Should Social Security Invest in the Stock Market?

That’s the question. And here are a bunch of answers.

Starting with a pro/con in the Wall Street Journal between Alicia Munnell of the Center for Retirement Research and Mike Tanner of the Cato Institute.

I followed up at Forbes with some thoughts that Munnell and Tanner hadn’t hit on. Namely, that while stock investment is kind of a nothing – higher expected returns, but higher risk to match – people who propose it do so instead of full-solvency reforms rather than in addition to them. So stock market investment could encourage Congress to further delay real reforms.

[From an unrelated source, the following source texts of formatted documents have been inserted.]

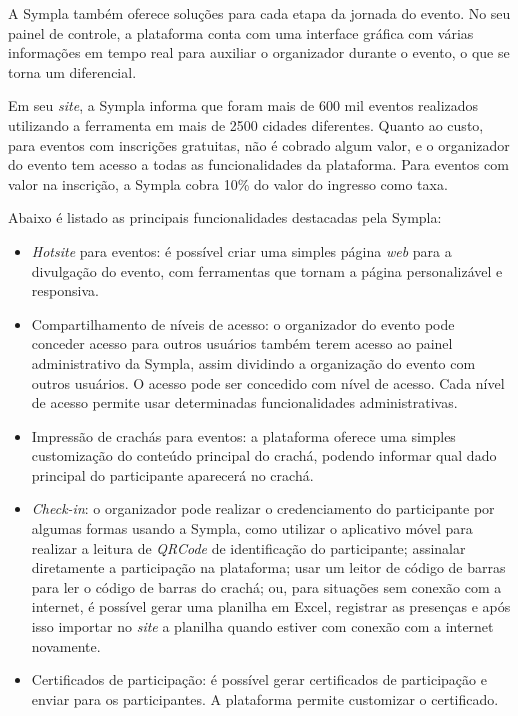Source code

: A Sympla também oferece soluções para cada etapa da jornada do evento. No seu painel de controle, a plataforma conta com uma interface gráfica com várias informações em tempo real para auxiliar o organizador durante o evento, o que se torna um diferencial.

Em seu \textit{site}, a Sympla informa que foram mais de 600 mil eventos realizados utilizando a ferramenta em mais de 2500 cidades diferentes. Quanto ao custo, para eventos com inscrições gratuitas, não é cobrado algum valor, e o organizador do evento tem acesso a todas as funcionalidades da plataforma. Para eventos com valor na inscrição, a Sympla cobra 10\% do valor do ingresso como taxa.

Abaixo é listado as principais funcionalidades destacadas pela Sympla:

\begin{itemize}
    \item \textit{Hotsite} para eventos: é possível criar uma simples página \textit{web} para a divulgação do evento, com ferramentas que tornam a página personalizável e responsiva.
    \item Compartilhamento de níveis de acesso: o organizador do evento pode conceder acesso para outros usuários também terem acesso ao painel administrativo da Sympla, assim dividindo a organização do evento com outros usuários. O acesso pode ser concedido com nível de acesso. Cada nível de acesso permite usar determinadas funcionalidades administrativas.
    \item Impressão de crachás para eventos: a plataforma oferece uma simples customização do conteúdo principal do crachá, podendo informar qual dado principal do participante aparecerá no crachá.
    \item \textit{Check-in}: o organizador pode realizar o credenciamento do participante por algumas formas usando a Sympla, como utilizar o aplicativo móvel para realizar a leitura de \textit{QRCode} de identificação do participante; assinalar diretamente a participação na plataforma; usar um leitor de código de barras para ler o código de barras do crachá; ou, para situações sem conexão com a internet, é possível gerar uma planilha em Excel, registrar as presenças e após isso importar no \textit{site} a planilha quando estiver com conexão com a internet novamente.
    \item Certificados de participação: é possível gerar certificados de participação e enviar para os participantes. A plataforma permite customizar o certificado.
\end{itemize}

And here’s another write-up from Alicia Munnell at Marketwatch.

1 comment:

WilliamLarsen said...

Decades ago I looked at what value the Trust fund would have had it been invested in the DJ, SP500 and other indexes. Assuming these indexes were infinite and able to absorb the funds with no bull in the china shop syndrome. I calculated that the trust fund would have been exhausted not in 1983, but a few years later.

The problem was never the rate of return. Based on US Treasury rates, the payroll tax on an actuarial basis is about 7% -8%. The OASI tax is 10.6% and has been reduced to 10.03%

The root cause of the problem is paying full benefits to those first beneficiaries who did not pay a full working life time of payroll taxes.

Ida May Fuller worked for three years under the Social Security program. The accumulated taxes on her salary during those three years was a total of $24.75. Her initial monthly check was $22.54. During her lifetime she collected a total of $22,888.92 in Social Security benefits.

SS-OASI has paid nearly every dollar collected out in benefits as soon as it came in.

Like the SS Titanic, Social Security is taking on water and the sea is at the main deck. Better be building your life boat.